The Roth IRA offers a number of advantages over its traditional counterpart. These include:

  • Tax-free distributions at retirement
  • Ability to continue making contributions beyond age 70-1/2
  • No required minimum distributions beginning in the year you turn 70-1/2
  • Leaving assets to survivors that are free from income taxes

retirement-cash-fund

Details on eligibility to convert a traditional IRA to a Roth IRA.

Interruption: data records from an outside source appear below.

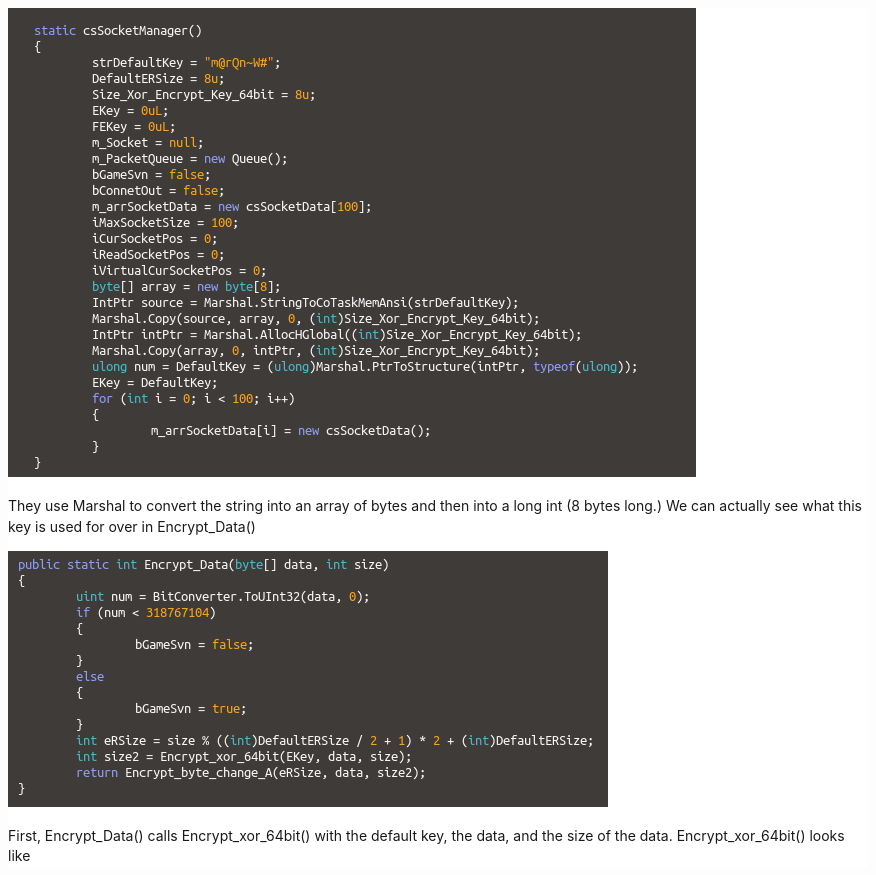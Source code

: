 ![](manager_constructor.png)

They use Marshal to convert the string into an array of bytes and then into a long int (8 bytes long.) We can actually see what this key is used for over in Encrypt_Data()

![](encrypt_data.png)

First, Encrypt_Data() calls Encrypt_xor_64bit() with the default key, the data, and the size of the data. Encrypt_xor_64bit() looks like
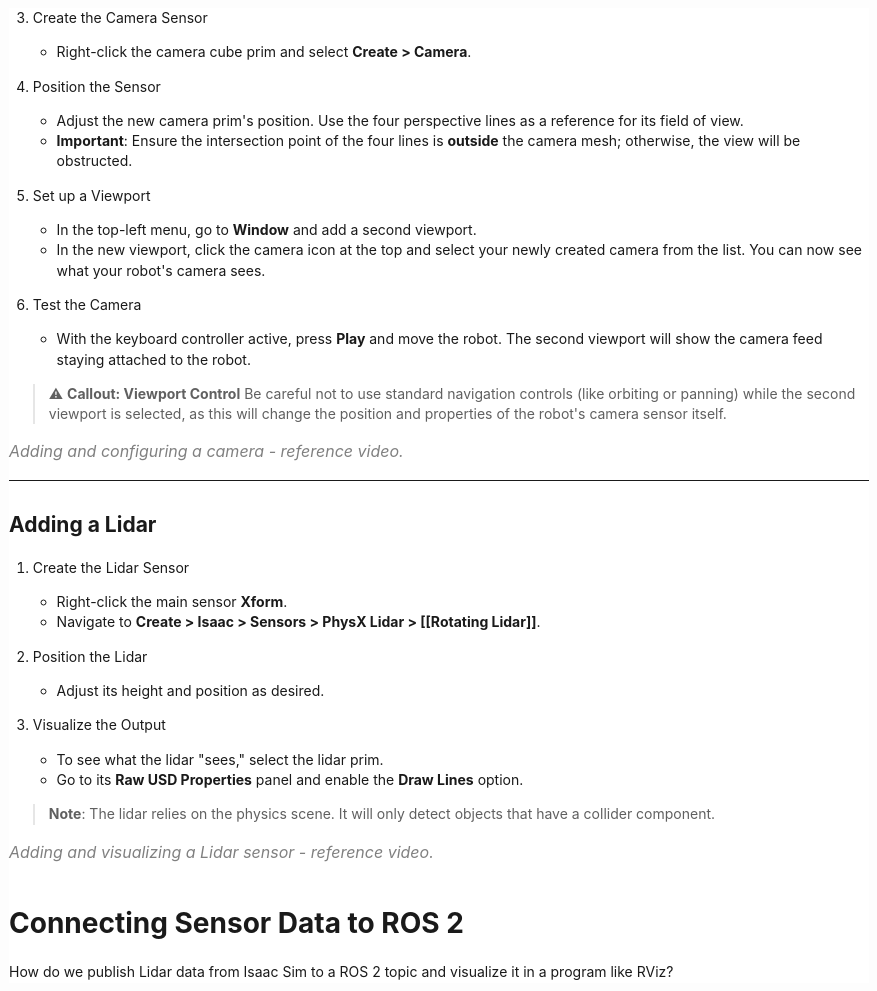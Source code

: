 3.  Create the Camera Sensor
    -   Right-click the camera cube prim and select **Create > Camera**.

4.  Position the Sensor
    -   Adjust the new camera prim's position. Use the four perspective lines as a reference for its field of view.
    -   **Important**: Ensure the intersection point of the four lines is **outside** the camera mesh; otherwise, the view will be obstructed.

5.  Set up a Viewport
    -   In the top-left menu, go to **Window** and add a second viewport.
    -   In the new viewport, click the camera icon at the top and select your newly created camera from the list. You can now see what your robot's camera sees.

6.  Test the Camera
    -   With the keyboard controller active, press **Play** and move the robot. The second viewport will show the camera feed staying attached to the robot.

> ⚠️ **Callout: Viewport Control**
> Be careful not to use standard navigation controls (like orbiting or panning) while the second viewport is selected, as this will change the position and properties of the robot's camera sensor itself.

<iframe width="720" height="480" src="https://drive.google.com/file/d/1TNYySPHHKz1952PBMrQxW_lzQWKo7Tob/preview" frameborder="0" allowfullscreen></iframe>
<p style="color: grey; font-size: 16px; font-style: italic;">Adding and configuring a camera - reference video.</p>

---

## Adding a Lidar

1.  Create the Lidar Sensor
    -   Right-click the main sensor **Xform**.
    -   Navigate to **Create > Isaac > Sensors > PhysX Lidar > [[Rotating Lidar]]**.

2.  Position the Lidar
    -   Adjust its height and position as desired.

3.  Visualize the Output
    -   To see what the lidar "sees," select the lidar prim.
    -   Go to its **Raw USD Properties** panel and enable the **Draw Lines** option.

> **Note**: The lidar relies on the physics scene. It will only detect objects that have a collider component.

<iframe width="720" height="480" src="https://drive.google.com/file/d/1zXCebmi9eOPFhqpmxSm0aM2qPOutQKpQ/preview" frameborder="0" allowfullscreen></iframe>
<p style="color: grey; font-size: 16px; font-style: italic;">Adding and visualizing a Lidar sensor - reference video.</p>

# Connecting Sensor Data to ROS 2

How do we publish Lidar data from Isaac Sim to a ROS 2 topic and visualize it in a program like RViz?
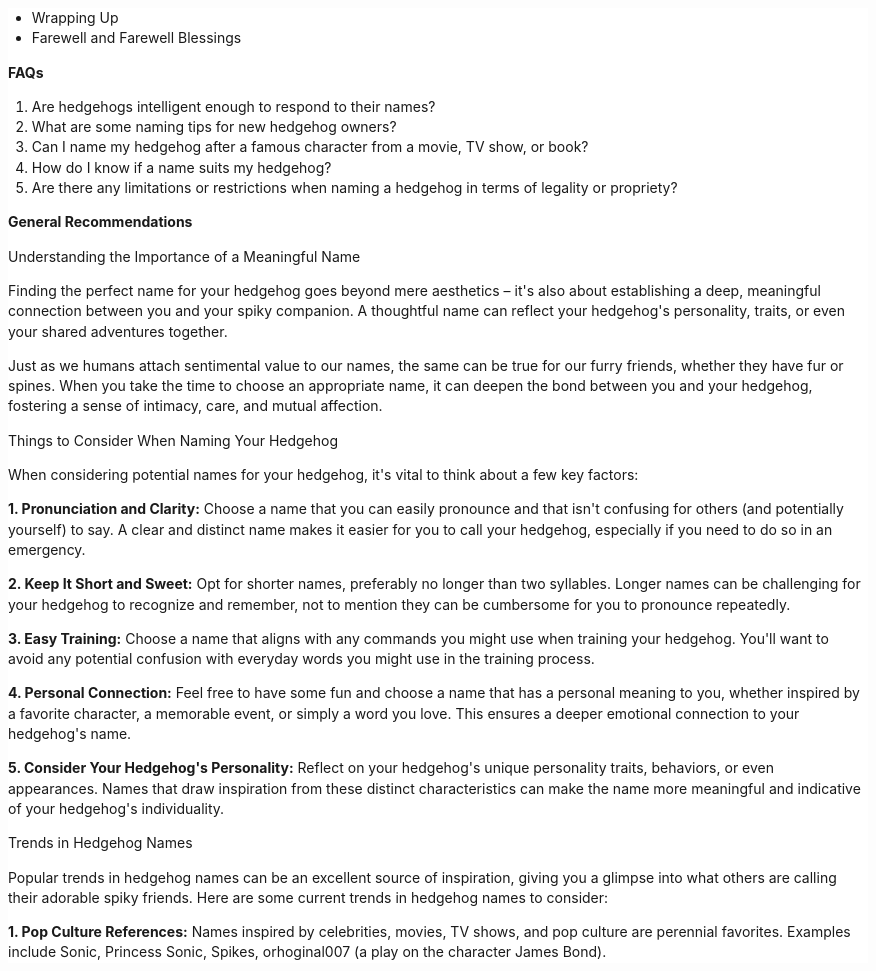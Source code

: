 - Wrapping Up
- Farewell and Farewell Blessings

**FAQs** 

1. Are hedgehogs intelligent enough to respond to their names?
2. What are some naming tips for new hedgehog owners?
3. Can I name my hedgehog after a famous character from a movie, TV show, or book?
4. How do I know if a name suits my hedgehog?
5. Are there any limitations or restrictions when naming a hedgehog in terms of legality or propriety? 

**General Recommendations**

Understanding the Importance of a Meaningful Name

Finding the perfect name for your hedgehog goes beyond mere aesthetics – it's also about establishing a deep, meaningful connection between you and your spiky companion. A thoughtful name can reflect your hedgehog's personality, traits, or even your shared adventures together.

Just as we humans attach sentimental value to our names, the same can be true for our furry friends, whether they have fur or spines. When you take the time to choose an appropriate name, it can deepen the bond between you and your hedgehog, fostering a sense of intimacy, care, and mutual affection.

Things to Consider When Naming Your Hedgehog

When considering potential names for your hedgehog, it's vital to think about a few key factors:

**1. Pronunciation and Clarity:** Choose a name that you can easily pronounce and that isn't confusing for others (and potentially yourself) to say. A clear and distinct name makes it easier for you to call your hedgehog, especially if you need to do so in an emergency.

**2. Keep It Short and Sweet:** Opt for shorter names, preferably no longer than two syllables. Longer names can be challenging for your hedgehog to recognize and remember, not to mention they can be cumbersome for you to pronounce repeatedly.

**3. Easy Training:** Choose a name that aligns with any commands you might use when training your hedgehog. You'll want to avoid any potential confusion with everyday words you might use in the training process.

**4. Personal Connection:** Feel free to have some fun and choose a name that has a personal meaning to you, whether inspired by a favorite character, a memorable event, or simply a word you love. This ensures a deeper emotional connection to your hedgehog's name.

**5. Consider Your Hedgehog's Personality:** Reflect on your hedgehog's unique personality traits, behaviors, or even appearances. Names that draw inspiration from these distinct characteristics can make the name more meaningful and indicative of your hedgehog's individuality.

Trends in Hedgehog Names

Popular trends in hedgehog names can be an excellent source of inspiration, giving you a glimpse into what others are calling their adorable spiky friends. Here are some current trends in hedgehog names to consider:

**1. Pop Culture References:** Names inspired by celebrities, movies, TV shows, and pop culture are perennial favorites. Examples include Sonic, Princess Sonic, Spikes, orhoginal007 (a play on the character James Bond).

  • For years before 2010, if your filing status is married filing separately, you don’t qualify unless you lived apart from your spouse for the entire year.
  • For years before 2010, if your modified adjusted gross income is greater than $100,000, you can’t convert a traditional IRA to a Roth IRA.
  • For years before 2008, direct conversions from an employer plan to a Roth IRA were not permitted. You can do that now, but in some situations it may be preferable to roll to a traditional IRA and then convert to a Roth IRA.
  • If you inherited a traditional IRA from a person other than your spouse, you can’t convert it to a Roth IRA.
  • You can convert a traditional IRA to a Roth IRA even if you made a rollover within the previous 12 months.
  • If you’re otherwise eligible, you can convert part of a traditional IRA to a Roth IRA. But you can’t convert only the nontaxable part.

Assets converted to a Roth IRA must remain in the account for at least five years before any distributions are taken. Otherwise, a significant tax penalty may apply.

You’ll maximize the potential for tax-free income later if you pay conversion taxes out of pocket, rather than withdrawal them from your IRA. If you can’t pay conversion taxes without using part of your IRA funds, you probably shouldn’t convert unless you are certain you will be in a high tax bracket during retirement.

Non-Stock Market Income Generating Alternatives

There are three basic categories of investments: conservative, moderate and
aggressive.

alternative investment types

Aggressive instruments are those primarily invested in for growth. As the chart shows, they include things such as common stock, stock mutual funds, speculative real estate and commodities. Again, these are typically invested in for growth or capital appreciation, not income. They’re considered “aggressive” in part because it’s a simple fact that sometimes when you invest for gains you get losses instead – or that growth sometimes ends up being shrinkage.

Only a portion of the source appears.